By Thomas Mutch
“Don’t worry if you hear an explosion,” our Armenian guide tells us as we creep along the bombed-out streets of Martuni. “By the time you hear it, it has already missed you. You should only really worry if you hear the hum of a drone. Which you will,” he adds with a dry grin. This small town is less than two miles from the front line of a bloody battle between Armenia and Azerbaijan over the long-disputed region of Nagorno-Karabakh — an area about the size of Delaware that’s entirely within Azerbaijan and largely inhabited by ethnic Armenians.
The conflict dates back to 1988, flaring up with the dissolution of the Soviet Union. But now, in little more than a month, two unmanned aerial vehicles (UAVs) sent up by the Azeris — the Turkish Bayraktar TB2 and the Israeli-made Harop — have wiped out the Armenian defensive advantage and laid waste to billions of dollars of military hardware. The Bayraktar, often armed with laser-guided MAM warheads, strikes its targets in the same way a U.S. Predator would hit a terrorist camp in Afghanistan or Somalia. The Harop, by contrast, dives at its target like a kamikaze, exploding on impact.

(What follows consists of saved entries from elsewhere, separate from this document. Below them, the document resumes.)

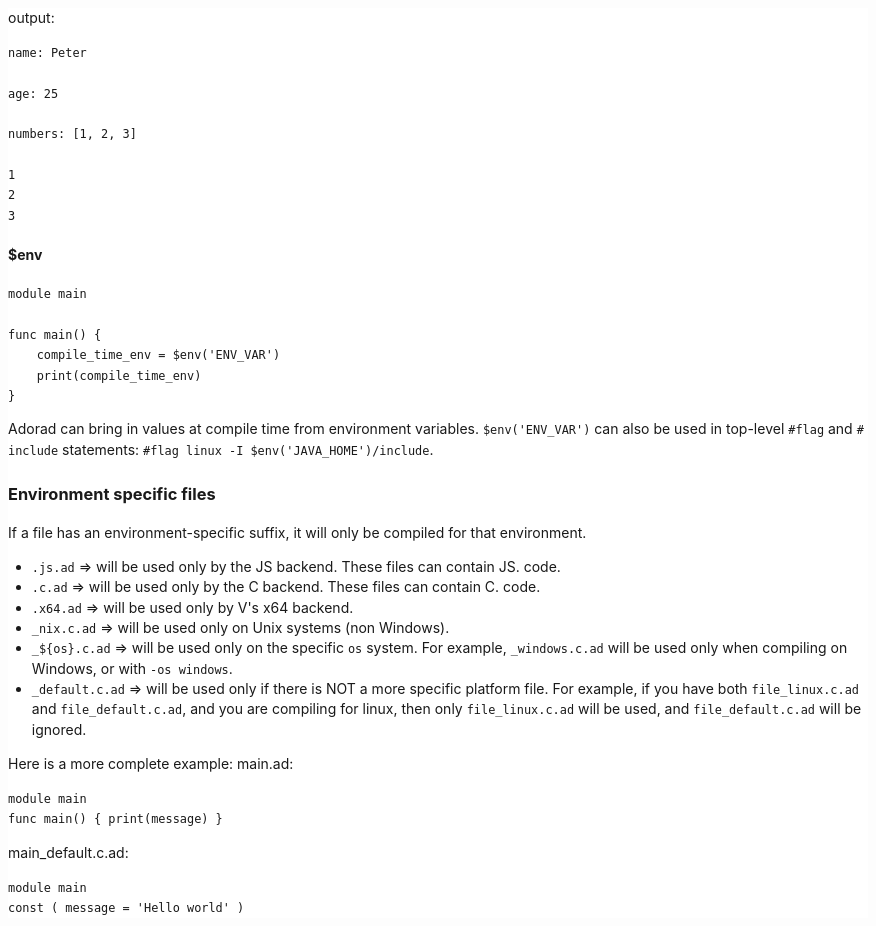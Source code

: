 output:

```
name: Peter

age: 25

numbers: [1, 2, 3]

1
2
3
```




#### $env

```adorad
module main

func main() {
	compile_time_env = $env('ENV_VAR')
	print(compile_time_env)
}
```

Adorad can bring in values at compile time from environment variables.
`$env('ENV_VAR')` can also be used in top-level `#flag` and `#include` statements:
`#flag linux -I $env('JAVA_HOME')/include`.

### Environment specific files

If a file has an environment-specific suffix, it will only be compiled for that environment.

- `.js.ad` => will be used only by the JS backend. These files can contain JS. code.
- `.c.ad` => will be used only by the C backend. These files can contain C. code.
- `.x64.ad` => will be used only by V's x64 backend.
- `_nix.c.ad` => will be used only on Unix systems (non Windows).
- `_${os}.c.ad` => will be used only on the specific `os` system.
For example, `_windows.c.ad` will be used only when compiling on Windows, or with `-os windows`.
- `_default.c.ad` => will be used only if there is NOT a more specific platform file.
For example, if you have both `file_linux.c.ad` and `file_default.c.ad`,
and you are compiling for linux, then only `file_linux.c.ad` will be used,
and `file_default.c.ad` will be ignored.

Here is a more complete example:
main.ad:
```adorad
module main
func main() { print(message) }
```

main_default.c.ad:
```adorad
module main
const ( message = 'Hello world' )
```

A few minutes later, our guide takes a call and starts to look worried. “We’ve got reports of incoming drones,” he says, and points our convoy of journalists toward the nearest bomb shelter, which is a cellar repurposed for the town’s garrison of troops. Drone swarms have been targeting similar towns and military positions close to the front lines to soften up Armenian defenses before Azeri infantry and armor can charge their positions. It’s the modern version of the artillery barrage that preceded the storming of trenches in World War I.
To fortify their position in recent years, the Armenians purchased expensive anti-aircraft early warning systems from Russia. But in this war, those tools proved notoriously unreliable in detecting Azerbaijan’s lethal fleet of combat UAVs, which were much smaller and nimbler than the fighter jets the Russian systems were designed to help stop.
Our guide signals for us to stop and keep quiet; then he points to his ears and motions above. We hear a faint noise in the sky, a high-pitched whine that sounds like someone revving a dirt bike, followed by a series of much closer explosions. In the safety of the cellar, a dozen or so Armenian soldiers sit around smoking, sleeping, and playing cards as the shelling continues outside.